瀬戸臨海実験所公式ブログ ‐ 地球の海と生命を科学する人々の日常。

Jun 8, 2016

第6回「神戸賞」の授賞式 「母娘協力して子育てを行うカニの研究」

第6回「神戸賞」の授賞式がホテルオークラ神戸で行われました。また記念講演会 「娘とともに子育てをするブロメリアガニの驚きの生態と進化の道筋」が、行われました。
(Speial thanks!  写真は須磨水族園から提供を受けました。)

 受賞者のRudolf Diesel博士は、海産、陸生のさまざまなカニ類の社会行動を研究し、珍しい生態を以下のように明らかにしてきました。

有名なブロメリアガニMetopaulias depressusはアカテガニに近いなかまで、陸生のカニであり、ジャマイカの固有種でブロメリアの葉の根元にある水たまりに、幼生を放ち育てます。育てるのは母カニですが、通常、1匹のメスのヘルパーがおり、これは母カニの最初のバッチのなかの一匹です。

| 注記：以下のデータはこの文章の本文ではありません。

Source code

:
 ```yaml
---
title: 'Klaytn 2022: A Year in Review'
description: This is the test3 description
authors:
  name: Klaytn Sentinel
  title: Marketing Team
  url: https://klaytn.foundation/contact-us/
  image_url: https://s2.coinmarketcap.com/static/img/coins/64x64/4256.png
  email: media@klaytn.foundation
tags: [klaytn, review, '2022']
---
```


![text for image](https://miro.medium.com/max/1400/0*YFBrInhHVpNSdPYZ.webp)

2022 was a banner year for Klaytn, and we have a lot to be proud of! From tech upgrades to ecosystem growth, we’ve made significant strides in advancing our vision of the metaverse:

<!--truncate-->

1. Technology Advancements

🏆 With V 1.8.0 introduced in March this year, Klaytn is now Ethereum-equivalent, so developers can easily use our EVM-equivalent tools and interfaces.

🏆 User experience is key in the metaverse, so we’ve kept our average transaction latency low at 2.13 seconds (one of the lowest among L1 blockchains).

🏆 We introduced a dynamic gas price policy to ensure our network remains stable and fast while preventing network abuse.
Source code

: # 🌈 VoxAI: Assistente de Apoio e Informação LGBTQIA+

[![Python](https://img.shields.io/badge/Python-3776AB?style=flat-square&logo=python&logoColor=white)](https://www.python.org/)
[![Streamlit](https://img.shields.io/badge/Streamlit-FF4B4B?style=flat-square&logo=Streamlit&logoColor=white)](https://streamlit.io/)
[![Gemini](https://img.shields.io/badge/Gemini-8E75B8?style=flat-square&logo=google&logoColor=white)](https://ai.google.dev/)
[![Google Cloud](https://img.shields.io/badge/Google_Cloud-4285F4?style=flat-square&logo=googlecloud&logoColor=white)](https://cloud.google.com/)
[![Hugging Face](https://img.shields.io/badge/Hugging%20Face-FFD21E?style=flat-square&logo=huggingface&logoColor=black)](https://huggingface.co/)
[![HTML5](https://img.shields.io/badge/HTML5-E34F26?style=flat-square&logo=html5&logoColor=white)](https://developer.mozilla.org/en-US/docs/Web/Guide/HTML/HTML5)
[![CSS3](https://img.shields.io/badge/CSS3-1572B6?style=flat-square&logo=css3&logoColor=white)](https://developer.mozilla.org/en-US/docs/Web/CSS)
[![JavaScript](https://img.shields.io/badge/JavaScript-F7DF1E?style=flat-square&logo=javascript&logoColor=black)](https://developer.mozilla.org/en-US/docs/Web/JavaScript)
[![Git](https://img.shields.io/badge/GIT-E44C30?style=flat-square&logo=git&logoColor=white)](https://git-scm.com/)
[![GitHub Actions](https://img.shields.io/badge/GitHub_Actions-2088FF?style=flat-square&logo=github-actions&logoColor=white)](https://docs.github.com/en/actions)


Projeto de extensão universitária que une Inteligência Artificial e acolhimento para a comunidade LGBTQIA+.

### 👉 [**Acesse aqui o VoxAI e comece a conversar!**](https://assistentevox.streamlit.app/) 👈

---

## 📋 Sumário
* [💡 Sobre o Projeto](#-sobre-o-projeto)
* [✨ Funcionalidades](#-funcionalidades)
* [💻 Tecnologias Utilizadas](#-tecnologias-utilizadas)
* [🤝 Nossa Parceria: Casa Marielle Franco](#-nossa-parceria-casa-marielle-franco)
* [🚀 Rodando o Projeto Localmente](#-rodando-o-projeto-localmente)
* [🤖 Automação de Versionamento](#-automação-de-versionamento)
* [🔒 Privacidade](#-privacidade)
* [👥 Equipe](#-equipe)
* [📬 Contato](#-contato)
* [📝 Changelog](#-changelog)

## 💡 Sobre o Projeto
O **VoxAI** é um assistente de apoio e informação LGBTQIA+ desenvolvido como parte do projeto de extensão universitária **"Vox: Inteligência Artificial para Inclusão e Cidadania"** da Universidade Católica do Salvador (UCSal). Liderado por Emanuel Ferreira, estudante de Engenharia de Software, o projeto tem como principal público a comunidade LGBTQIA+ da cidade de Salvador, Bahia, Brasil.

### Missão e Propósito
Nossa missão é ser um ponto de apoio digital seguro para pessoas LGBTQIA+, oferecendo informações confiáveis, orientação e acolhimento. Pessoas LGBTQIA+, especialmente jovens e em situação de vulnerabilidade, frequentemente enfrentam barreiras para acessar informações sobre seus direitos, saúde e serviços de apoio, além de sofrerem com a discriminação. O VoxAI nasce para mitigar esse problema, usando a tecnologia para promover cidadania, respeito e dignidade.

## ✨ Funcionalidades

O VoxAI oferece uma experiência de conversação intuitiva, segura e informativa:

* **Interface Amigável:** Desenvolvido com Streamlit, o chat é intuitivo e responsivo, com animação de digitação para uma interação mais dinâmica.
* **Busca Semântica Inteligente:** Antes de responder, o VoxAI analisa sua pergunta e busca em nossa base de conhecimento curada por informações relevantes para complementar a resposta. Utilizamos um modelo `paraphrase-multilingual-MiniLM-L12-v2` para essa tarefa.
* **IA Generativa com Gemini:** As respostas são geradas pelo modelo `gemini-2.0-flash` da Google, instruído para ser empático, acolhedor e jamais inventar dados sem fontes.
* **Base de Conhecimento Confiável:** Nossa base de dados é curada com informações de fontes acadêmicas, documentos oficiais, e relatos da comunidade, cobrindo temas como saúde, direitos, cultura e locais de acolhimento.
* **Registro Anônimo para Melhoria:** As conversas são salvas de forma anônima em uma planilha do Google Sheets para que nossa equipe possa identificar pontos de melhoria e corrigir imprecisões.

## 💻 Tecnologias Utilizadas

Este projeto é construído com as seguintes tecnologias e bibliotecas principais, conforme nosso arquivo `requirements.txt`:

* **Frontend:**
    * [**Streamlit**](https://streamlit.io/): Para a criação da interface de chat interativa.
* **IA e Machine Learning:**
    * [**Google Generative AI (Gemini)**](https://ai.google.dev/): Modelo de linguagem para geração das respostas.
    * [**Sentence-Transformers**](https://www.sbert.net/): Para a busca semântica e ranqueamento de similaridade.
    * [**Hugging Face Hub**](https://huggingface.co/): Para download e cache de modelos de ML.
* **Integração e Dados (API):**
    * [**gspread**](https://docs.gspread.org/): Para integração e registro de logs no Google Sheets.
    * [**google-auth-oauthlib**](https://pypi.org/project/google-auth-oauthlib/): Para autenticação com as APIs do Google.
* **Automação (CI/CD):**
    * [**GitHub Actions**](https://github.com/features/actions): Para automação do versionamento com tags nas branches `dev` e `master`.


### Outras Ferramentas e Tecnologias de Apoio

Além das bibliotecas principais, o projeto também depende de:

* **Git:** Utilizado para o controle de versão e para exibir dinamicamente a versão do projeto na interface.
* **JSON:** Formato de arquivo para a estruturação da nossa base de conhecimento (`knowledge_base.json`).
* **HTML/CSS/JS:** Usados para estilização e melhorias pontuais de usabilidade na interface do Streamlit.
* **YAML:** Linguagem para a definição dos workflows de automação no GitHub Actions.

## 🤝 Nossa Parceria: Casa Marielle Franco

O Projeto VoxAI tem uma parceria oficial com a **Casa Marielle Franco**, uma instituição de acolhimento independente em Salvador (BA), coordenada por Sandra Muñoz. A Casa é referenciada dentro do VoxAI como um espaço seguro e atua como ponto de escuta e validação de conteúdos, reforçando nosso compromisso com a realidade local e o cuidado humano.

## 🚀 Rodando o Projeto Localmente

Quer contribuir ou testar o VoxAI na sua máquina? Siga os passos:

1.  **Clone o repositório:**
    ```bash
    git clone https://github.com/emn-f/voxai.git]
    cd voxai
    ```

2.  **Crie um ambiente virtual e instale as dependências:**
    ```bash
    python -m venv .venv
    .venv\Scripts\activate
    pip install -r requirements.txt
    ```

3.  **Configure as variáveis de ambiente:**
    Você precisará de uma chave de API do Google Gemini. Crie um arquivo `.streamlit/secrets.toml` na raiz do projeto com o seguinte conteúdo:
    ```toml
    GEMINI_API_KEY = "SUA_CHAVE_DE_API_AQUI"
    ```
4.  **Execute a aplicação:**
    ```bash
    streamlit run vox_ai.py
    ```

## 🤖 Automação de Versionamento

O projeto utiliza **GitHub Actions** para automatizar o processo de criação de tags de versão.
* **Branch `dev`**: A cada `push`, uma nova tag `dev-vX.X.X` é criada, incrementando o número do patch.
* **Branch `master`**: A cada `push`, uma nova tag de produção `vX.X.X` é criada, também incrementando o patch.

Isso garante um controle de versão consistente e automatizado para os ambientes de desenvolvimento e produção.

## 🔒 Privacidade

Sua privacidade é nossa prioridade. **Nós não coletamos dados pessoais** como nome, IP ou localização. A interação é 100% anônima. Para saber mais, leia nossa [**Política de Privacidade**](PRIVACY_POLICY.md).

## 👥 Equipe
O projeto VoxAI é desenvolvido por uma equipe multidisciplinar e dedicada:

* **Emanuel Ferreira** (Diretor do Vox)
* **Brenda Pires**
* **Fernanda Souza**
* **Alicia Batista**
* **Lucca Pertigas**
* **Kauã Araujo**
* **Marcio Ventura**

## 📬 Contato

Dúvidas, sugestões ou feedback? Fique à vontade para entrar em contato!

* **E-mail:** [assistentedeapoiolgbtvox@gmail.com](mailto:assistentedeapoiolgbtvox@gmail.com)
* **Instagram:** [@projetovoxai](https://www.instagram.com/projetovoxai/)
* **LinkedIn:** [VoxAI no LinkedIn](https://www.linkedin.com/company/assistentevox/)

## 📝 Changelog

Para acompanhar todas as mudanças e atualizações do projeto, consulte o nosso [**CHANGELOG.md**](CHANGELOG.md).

それが次からのバッチの子供を育てます。世話は、水たまりに落ちてくる葉やゴミを取り除く、幼生を食べにやってくるムカデやコオロギを撃退する、またそれらを捕まえてハサミでちぎり子ガニに与える、水が酸性にかたむかないようカタツムリの貝殻をいれて中和して中性を保つ、などです。

Diesel博士は、さらにカタツムリの貝殻にたまった水のなかで幼生を育てるカニSesarma jarvisiを発見しました。本種は陸生のカニで、アカテガニに近いなかまです。ジャマイカの森林地帯の石灰岩質の場所に生息します。ここに生息するカタツムリの貝殻にたまった水の中に、メスガニは幼生を放ち、およそ2〜3ヶ月もの長期間その貝殻と子ガニを守ります。これはブロメリアガニに次ぐ幼生とカニを母カニが守る種の発見でした。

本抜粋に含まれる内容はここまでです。